09/08/2006 - 10:00
Eles ameaçam 20 dos 187 quilômetros do litoral pernambucano. Só neste ano, ali, os tubarões fizeram quatro vítimas, duas delas fatais. De 1992 até hoje, o “terror dos mares” protagonizou oficialmente 50 ataques, deixando 19 mortos, 31 mutilados e uma onda de medo que atinge os surfistas e, principalmente, os banhistas. A média de três a quatro ataques por ano na área metropolitana do Recife colocou Pernambuco em estado de alerta. A mordida dilacerante do animal atingiu os cofres do Estado, que já contabilizam prejuízos ao turismo, sangrando desde a hotelaria até as atividades de mergulho e de esportes náuticos. O fato de ser um dos locais com os maiores índices de mortes do mundo, entre as vítimas de ataques (38%), também contribuiu para aumentar a imagem negativa da região.

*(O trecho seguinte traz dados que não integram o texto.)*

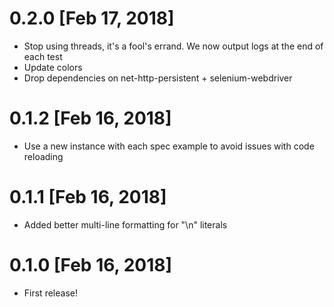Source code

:# 0.2.0 [Feb 17, 2018]

* Stop using threads, it's a fool's errand. We now output logs at the end of each test
* Update colors
* Drop dependencies on net-http-persistent + selenium-webdriver

# 0.1.2 [Feb 16, 2018]

* Use a new instance with each spec example to avoid issues with code reloading

# 0.1.1 [Feb 16, 2018]

* Added better multi-line formatting for "\n" literals

# 0.1.0 [Feb 16, 2018]

* First release!
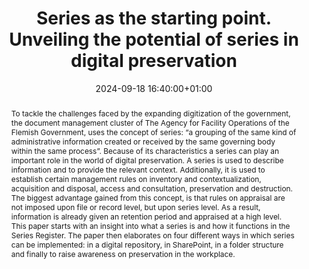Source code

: ---
abstract: 'To tackle the challenges faced by the expanding digitization of the government,
  the document management cluster of The Agency for Facility Operations of the Flemish
  Government, uses the concept of series: “a grouping of the same kind of administrative
  information created or received by the same governing body within the same process”.
  Because of its characteristics a series can play an important role in the world
  of digital preservation.

  A series is used to describe information and to provide the relevant context. Additionally,
  it is used to establish certain management rules on inventory and contextualization,
  acquisition and disposal, access and consultation, preservation and destruction.
  The biggest advantage gained from this concept, is that rules on appraisal are not
  imposed upon file or record level, but upon series level. As a result, information
  is already given an retention period and appraised at a high level.

  This paper starts with an insight into what a series is and how it functions in
  the Series Register. The paper then elaborates on four different ways in which series
  can be implemented: in a digital repository, in SharePoint, in a folder structure
  and finally to raise awareness on preservation in the workplace.'
creators:
- Koen Dobbelaere
date: 2024-09-18 16:40:00+01:00
document_url: https://doi.org/10.21428/5676bf2d.7628a311
grand_parent: iPRES
institutions: []
keywords:
- approaches to preservation
- start 2 preserve
landing_page_url: https://ipres2024.pubpub.org/pub/cedue2ss/
language: eng
layout: publication
license: Creative Commons Attribution Share-Alike 4.0 (CC-BY-SA-4.0)
notes_url: https://docs.google.com/document/d/1dMRL3qzpezcrsdIwJp0CZMyzwMiXLHsEfODCSaxzGU0/edit#heading=h.aar4tupij1po
parent: iPRES 2024
publication_type: paper
size: null
slides_url: ''
source_name: iPRES
stream_url: https://www.archief.vlaanderen.be/archief/records/dossiers/5acb210228ce4315ae650812d056a482329eb83ed2dc42398a51505dc153be81/documents/2ab4cdf39c204bddb28d6e6bb4f76afce407e1e298844e28aabaecca60f0fa85
title: Series as the starting point. Unveiling the potential of series in digital
  preservation
year: 2024
---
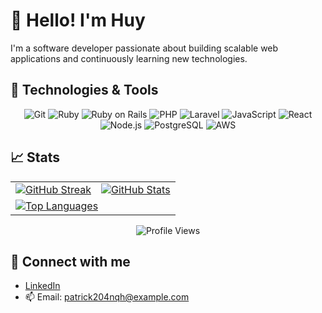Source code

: # 👋 Hello! I'm Huy

I'm a software developer passionate about building scalable web applications and continuously learning new technologies.

## 🔧 Technologies & Tools

<p align="center">
  <img src="https://img.shields.io/badge/Git-F05032?style=for-the-badge&logo=git&logoColor=white" alt="Git"/>
  <img src="https://img.shields.io/badge/Ruby-CC342D?style=for-the-badge&logo=ruby&logoColor=white" alt="Ruby"/>
  <img src="https://img.shields.io/badge/Ruby_on_Rails-CC0000?style=for-the-badge&logo=ruby-on-rails&logoColor=white" alt="Ruby on Rails"/>
  <img src="https://img.shields.io/badge/PHP-777BB4?style=for-the-badge&logo=php&logoColor=white" alt="PHP"/>
  <img src="https://img.shields.io/badge/Laravel-FF2D20?style=for-the-badge&logo=laravel&logoColor=white" alt="Laravel"/>
  <img src="https://img.shields.io/badge/JavaScript-323330?style=for-the-badge&logo=javascript&logoColor=F7DF1E" alt="JavaScript"/>
  <img src="https://img.shields.io/badge/React-20232A?style=for-the-badge&logo=react&logoColor=61DAFB" alt="React"/>
  <img src="https://img.shields.io/badge/Node.js-339933?style=for-the-badge&logo=nodedotjs&logoColor=white" alt="Node.js"/>
  <img src="https://img.shields.io/badge/PostgreSQL-336791?style=for-the-badge&logo=postgresql&logoColor=white" alt="PostgreSQL"/>
  <img src="https://img.shields.io/badge/Amazon_AWS-232F3E?style=for-the-badge&logo=amazon-aws&logoColor=white" alt="AWS"/>
</p>

## 📈 Stats

<table align="center">
  <tr>
    <td>
      <a href="https://git.io/streak-stats">
        <img src="https://github-readme-streak-stats.herokuapp.com/?user=patrick204nqh&theme=dracula" alt="GitHub Streak"/>
      </a>
    </td>
    <td>
      <a href="https://github.com/anuraghazra/github-readme-stats">
        <img src="https://github-readme-stats.vercel.app/api?username=patrick204nqh&show_icons=true&theme=react&count_private=true" alt="GitHub Stats"/>
      </a>
    </td>
  </tr>
  <tr>
    <td colspan="2">
      <a href="https://github.com/anuraghazra/github-readme-stats">
        <img src="https://github-readme-stats.vercel.app/api/top-langs/?username=patrick204nqh&show_icons=true&theme=vue-dark" alt="Top Languages"/>
      </a>
    </td>
  </tr>
</table>

<p align="center">
  <img src="https://komarev.com/ghpvc/?username=patrick204nqh&color=blue&style=for-the-badge" alt="Profile Views"/>
</p>

## 🔗 Connect with me

- [LinkedIn](https://www.linkedin.com/in/patrick204qnh)
- 📫 Email: patrick204nqh@example.com
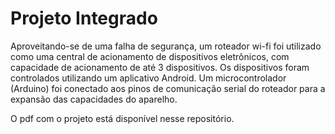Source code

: # Projeto Integrado

Aproveitando-se de uma falha de segurança, um roteador wi-fi foi utilizado como uma central de acionamento de dispositivos eletrônicos, com capacidade de acionamento de até 3 dispositivos. Os dispositivos foram controlados utilizando um aplicativo Android. Um microcontrolador (Arduino) foi conectado aos pinos de comunicação serial do roteador para a expansão das capacidades do aparelho.

O pdf com o projeto está disponível nesse repositório.
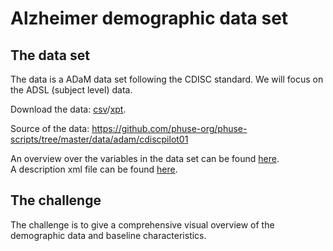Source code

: # Alzheimer demographic data set

## The data set

The data is a ADaM data set following the CDISC standard. We will focus on the ADSL (subject level) data.

Download the data: [csv](adsl.csv)/[xpt](adsl.xpt).

Source of the data: https://github.com/phuse-org/phuse-scripts/tree/master/data/adam/cdiscpilot01

An overview over the variables in the data set can be found [here](data_description.pdf).  
A description xml file can be found [here](define.xml).

## The challenge

The challenge is to give a comprehensive visual overview of the demographic data and baseline characteristics.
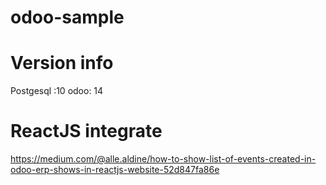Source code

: # odoo-sample
# Version info
Postgesql :10
odoo: 14

# ReactJS integrate
https://medium.com/@alle.aldine/how-to-show-list-of-events-created-in-odoo-erp-shows-in-reactjs-website-52d847fa86e
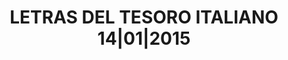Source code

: ---
layout: asset
title: LETRAS DEL TESORO ITALIANO 14|01|2015                       
isin: IT0004986391
---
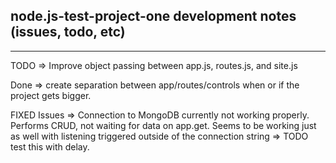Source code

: ## node.js-test-project-one development notes (issues, todo, etc)

---

TODO => Improve object passing between app.js, routes.js, and site.js

Done => create separation between app/routes/controls when or if the project gets bigger.

FIXED Issues => Connection to MongoDB currently not working properly. Performs CRUD, not waiting for data on app.get.
Seems to be working just as well with listening triggered outside of the connection string => TODO test this with delay.
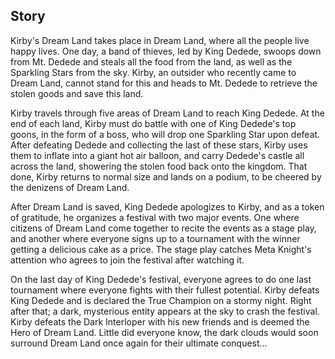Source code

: ## Story
Kirby's Dream Land takes place in Dream Land, where all the people live happy lives. One day, a band of thieves, led by King Dedede, swoops down from Mt. Dedede and steals all the food from the land, as well as the Sparkling Stars from the sky. Kirby, an outsider who recently came to Dream Land, cannot stand for this and heads to Mt. Dedede to retrieve the stolen goods and save this land.

Kirby travels through five areas of Dream Land to reach King Dedede. At the end of each land, Kirby must do battle with one of King Dedede's top goons, in the form of a boss, who will drop one Sparkling Star upon defeat. After defeating Dedede and collecting the last of these stars, Kirby uses them to inflate into a giant hot air balloon, and carry Dedede's castle all across the land, showering the stolen food back onto the kingdom. That done, Kirby returns to normal size and lands on a podium, to be cheered by the denizens of Dream Land.

After Dream Land is saved, King Dedede apologizes to Kirby, and as a token of gratitude, he organizes a festival with two major events. One where citizens of Dream Land come together to recite the events as a stage play, and another where everyone signs up to a tournament with the winner getting a delicious cake as a price. The stage play catches Meta Knight's attention who agrees to join the festival after watching it.

On the last day of King Dedede's festival, everyone agrees to do one last tournament where everyone fights with their fullest potential. Kirby defeats King Dedede and is declared the True Champion on a stormy night. Right after that; a dark, mysterious entity appears at the sky to crash the festival. Kirby defeats the Dark Interloper with his new friends and is deemed the Hero of Dream Land. Little did everyone know, the dark clouds would soon surround Dream Land once again for their ultimate conquest...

Para mudar essa maré pessimista, o Comitê Estadual de Monitoramento aos Incidentes de Tubarão (Cemit) atua em quatro frentes: pesquisa e monitoramento; educação ambiental; vigilância e fiscalização; e recuperação ambiental. Nas campanhas educativas, universitários têm percorrido escolas de segundo grau para formar monitores voluntários. As autoridades são contrárias à extensão de redes de proteção ao longo da orla marítima, como acontece na África do Sul e na Austrália. “Optamos por espalhar bóias com anzóis especiais para capturar um a um os tubarões”, diz Fábio Hazin, professor da Universidade Federal Rural de Pernambuco (UFRPE) e presidente do Cemit. Até o final do ano passado, 22 tubarões agressivos foram capturados por este método. Além disso, cartilhas de segurança vão sendo distribuídas com os seguintes mandamentos:
• Nunca entrar em mar aberto com água acima da cintura, principalmente durante a maré alta. O perigo aumenta nas fases de lua nova e cheia e em períodos de águas turvas. Esse conjunto de fatores facilita a aproximação de tubarões (de um a três metros) junto à orla.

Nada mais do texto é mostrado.